Capex shifts: Depending on the purpose, certain Capex decisions could be shifted to next year. For example hospitals with a 256 slice CT scanner can potentially delay in executing plans to upgrade to a 1152 slice CT scanner or revisit the payment models where a decision for an outright purchase is changed to a lease or a deferred payment schedule. Similarly, for new hospital wings coming up, the activation of new departments should be delayed as per the demand pattern being observed

Cash pooling: Cash pools reduce interest costs and increase efficiency of resources. While the concept is not new, traditionally only large-scale hospitals have opted for this solution. With increasing focus on serving SMEs in the banking sector, small to mid-tier hospitals too have options to partner with banks on integrated cash management offerings which include interest overlays and virtual accounts

Cost brakes: The biggest challenge in executing cost reduction at hospitals is usually around internal change readiness especially for clinicians. COVID-19 provides an opportunity to leverage the wave of embrace of new ideas and new ways of working: telemedicine, use of AI based triage, bots for disinfection are some examples. Cost containment quick wins could include use of locums based on adoption of telemedicine, consolidation for generics and consumable brands for purchases

Terms renegotiation with suppliers

With regards to Capex shifts and cost brakes, for ongoing fixed costs example use of reagents, assays, and other consumables, non-medical services, payment terms could be renegotiated leveraging scale, existing relationships, potential short term extension of contract for well performing vendors; the cash strain could be challenging for vendors, hence a quarterly review to monitor the situation, taping into mutually helpful options like supply chain financing could be considered.

Revised collections approach Universal healthcare groups' payment cycles might not be influenced with increased collection focus. However, for cash, employer sponsored programmes, collections from tax authorities such as VAT, and private insurance, a renewed collections approach which includes account segmentation (per cash requirements and strategic focus), reducing process bottlenecks, deploying a dedicated approach for reconciliation of outstanding payments and offering early payment discounts.

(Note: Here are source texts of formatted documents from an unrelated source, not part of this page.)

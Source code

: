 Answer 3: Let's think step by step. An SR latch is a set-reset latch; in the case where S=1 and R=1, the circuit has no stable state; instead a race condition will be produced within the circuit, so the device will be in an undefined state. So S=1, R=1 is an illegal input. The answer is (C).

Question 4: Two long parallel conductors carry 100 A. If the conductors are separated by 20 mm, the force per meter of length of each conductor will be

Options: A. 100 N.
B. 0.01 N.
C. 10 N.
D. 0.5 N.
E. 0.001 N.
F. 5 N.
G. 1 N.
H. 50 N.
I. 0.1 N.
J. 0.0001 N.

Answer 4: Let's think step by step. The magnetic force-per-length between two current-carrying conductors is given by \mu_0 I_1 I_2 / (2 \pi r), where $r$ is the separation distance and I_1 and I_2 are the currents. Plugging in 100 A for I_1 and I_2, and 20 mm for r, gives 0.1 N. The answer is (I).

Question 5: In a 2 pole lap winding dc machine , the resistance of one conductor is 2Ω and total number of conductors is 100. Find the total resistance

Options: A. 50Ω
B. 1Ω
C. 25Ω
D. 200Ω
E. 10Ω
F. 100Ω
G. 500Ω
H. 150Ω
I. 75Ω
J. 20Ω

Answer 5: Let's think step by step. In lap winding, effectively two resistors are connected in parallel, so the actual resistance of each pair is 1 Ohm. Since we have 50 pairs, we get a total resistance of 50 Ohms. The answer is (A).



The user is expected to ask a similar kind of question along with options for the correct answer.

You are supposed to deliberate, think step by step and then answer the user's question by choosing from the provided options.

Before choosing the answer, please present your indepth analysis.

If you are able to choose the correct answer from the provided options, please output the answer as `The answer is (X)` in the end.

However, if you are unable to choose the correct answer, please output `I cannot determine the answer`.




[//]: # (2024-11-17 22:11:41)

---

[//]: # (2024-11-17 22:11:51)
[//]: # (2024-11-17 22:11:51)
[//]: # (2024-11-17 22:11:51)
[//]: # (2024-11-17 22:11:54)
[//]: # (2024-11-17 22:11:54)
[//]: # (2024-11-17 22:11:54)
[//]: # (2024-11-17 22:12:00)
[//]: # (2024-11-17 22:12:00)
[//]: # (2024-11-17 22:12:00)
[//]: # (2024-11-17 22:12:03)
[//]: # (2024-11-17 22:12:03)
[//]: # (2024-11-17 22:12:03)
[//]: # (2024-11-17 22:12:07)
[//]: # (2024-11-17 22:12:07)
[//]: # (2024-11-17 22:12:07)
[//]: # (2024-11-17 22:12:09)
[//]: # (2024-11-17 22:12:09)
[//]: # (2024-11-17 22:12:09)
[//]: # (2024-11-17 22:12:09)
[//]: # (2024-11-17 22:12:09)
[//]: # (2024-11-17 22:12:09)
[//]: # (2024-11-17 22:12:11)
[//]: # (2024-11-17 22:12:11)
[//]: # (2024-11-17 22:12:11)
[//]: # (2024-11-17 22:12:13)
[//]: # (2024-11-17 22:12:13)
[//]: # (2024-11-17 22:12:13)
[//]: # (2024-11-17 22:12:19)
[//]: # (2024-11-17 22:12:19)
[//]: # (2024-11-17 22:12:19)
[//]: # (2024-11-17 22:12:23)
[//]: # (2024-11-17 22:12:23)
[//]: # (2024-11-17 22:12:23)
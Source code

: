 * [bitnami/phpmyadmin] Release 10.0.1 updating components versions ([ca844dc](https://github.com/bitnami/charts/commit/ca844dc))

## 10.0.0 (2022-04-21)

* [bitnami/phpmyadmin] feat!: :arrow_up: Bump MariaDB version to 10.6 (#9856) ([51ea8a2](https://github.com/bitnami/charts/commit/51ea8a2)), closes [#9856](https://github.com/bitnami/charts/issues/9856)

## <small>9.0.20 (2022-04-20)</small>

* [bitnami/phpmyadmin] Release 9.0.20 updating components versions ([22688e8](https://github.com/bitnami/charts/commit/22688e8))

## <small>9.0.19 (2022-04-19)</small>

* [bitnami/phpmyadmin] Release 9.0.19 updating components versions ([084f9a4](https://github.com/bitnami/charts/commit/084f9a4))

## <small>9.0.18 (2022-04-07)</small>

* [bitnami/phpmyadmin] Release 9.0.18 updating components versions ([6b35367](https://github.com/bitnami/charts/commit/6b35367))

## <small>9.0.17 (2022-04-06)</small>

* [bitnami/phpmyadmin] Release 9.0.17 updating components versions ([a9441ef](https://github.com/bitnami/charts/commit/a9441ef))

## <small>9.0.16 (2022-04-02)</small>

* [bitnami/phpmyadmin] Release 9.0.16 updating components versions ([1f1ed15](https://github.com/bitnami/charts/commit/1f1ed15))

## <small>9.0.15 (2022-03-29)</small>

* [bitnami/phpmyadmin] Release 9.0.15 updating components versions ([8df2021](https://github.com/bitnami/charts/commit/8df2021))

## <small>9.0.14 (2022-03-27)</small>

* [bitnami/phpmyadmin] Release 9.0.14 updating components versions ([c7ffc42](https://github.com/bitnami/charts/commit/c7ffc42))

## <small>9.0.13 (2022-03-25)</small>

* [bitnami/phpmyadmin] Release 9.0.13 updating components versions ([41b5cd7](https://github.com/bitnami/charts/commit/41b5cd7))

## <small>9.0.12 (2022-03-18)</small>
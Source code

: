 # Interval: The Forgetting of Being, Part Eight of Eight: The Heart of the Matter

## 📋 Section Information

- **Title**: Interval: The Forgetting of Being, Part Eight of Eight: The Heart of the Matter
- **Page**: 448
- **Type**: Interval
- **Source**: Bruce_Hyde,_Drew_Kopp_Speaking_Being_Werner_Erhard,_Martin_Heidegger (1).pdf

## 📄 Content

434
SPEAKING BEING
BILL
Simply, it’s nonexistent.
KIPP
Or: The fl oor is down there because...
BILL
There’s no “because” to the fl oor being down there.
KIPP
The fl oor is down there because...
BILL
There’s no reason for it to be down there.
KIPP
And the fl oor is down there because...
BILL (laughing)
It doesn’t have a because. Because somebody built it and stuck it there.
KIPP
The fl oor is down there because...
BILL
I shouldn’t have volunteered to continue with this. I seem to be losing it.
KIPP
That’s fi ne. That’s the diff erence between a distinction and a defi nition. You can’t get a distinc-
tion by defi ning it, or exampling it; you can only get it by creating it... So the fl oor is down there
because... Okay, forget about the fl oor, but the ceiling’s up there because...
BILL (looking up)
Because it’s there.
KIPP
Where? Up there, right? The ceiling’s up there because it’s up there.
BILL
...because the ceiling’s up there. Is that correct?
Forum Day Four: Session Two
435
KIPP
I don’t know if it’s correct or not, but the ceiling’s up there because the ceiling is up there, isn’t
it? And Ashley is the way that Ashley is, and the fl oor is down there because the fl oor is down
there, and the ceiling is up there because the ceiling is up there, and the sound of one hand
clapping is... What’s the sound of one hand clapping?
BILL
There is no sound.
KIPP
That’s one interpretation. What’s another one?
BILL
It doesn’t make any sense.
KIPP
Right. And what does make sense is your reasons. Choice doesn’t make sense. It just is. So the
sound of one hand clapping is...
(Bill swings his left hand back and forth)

Innovative payment models: Hospitals have sporadically tapped into innovative payment solutions but with the adoption and embedment of telemed, they can start looking at developing new packages and solutions for cash and private insured patients, these could include pre-paid packages such as chronic conditions, subscription-based services (on-demand home-based care).

Uncertainty looms over the relative control we can gain over the pandemic. Hospitals face a conundrum of treating all patients, ensuring their safety, but also sustaining the business. Proactive cash management should provide some relief in the interim before strategic options like changing case mix, influenced resumption of elective procedures, and effective use of telemedicine and virtual care start becoming mainstream. Hospitals that rely less on financial stimulus and more on in-house cash release approaches will likely emerge stronger in financial maturity once the new normal arrives.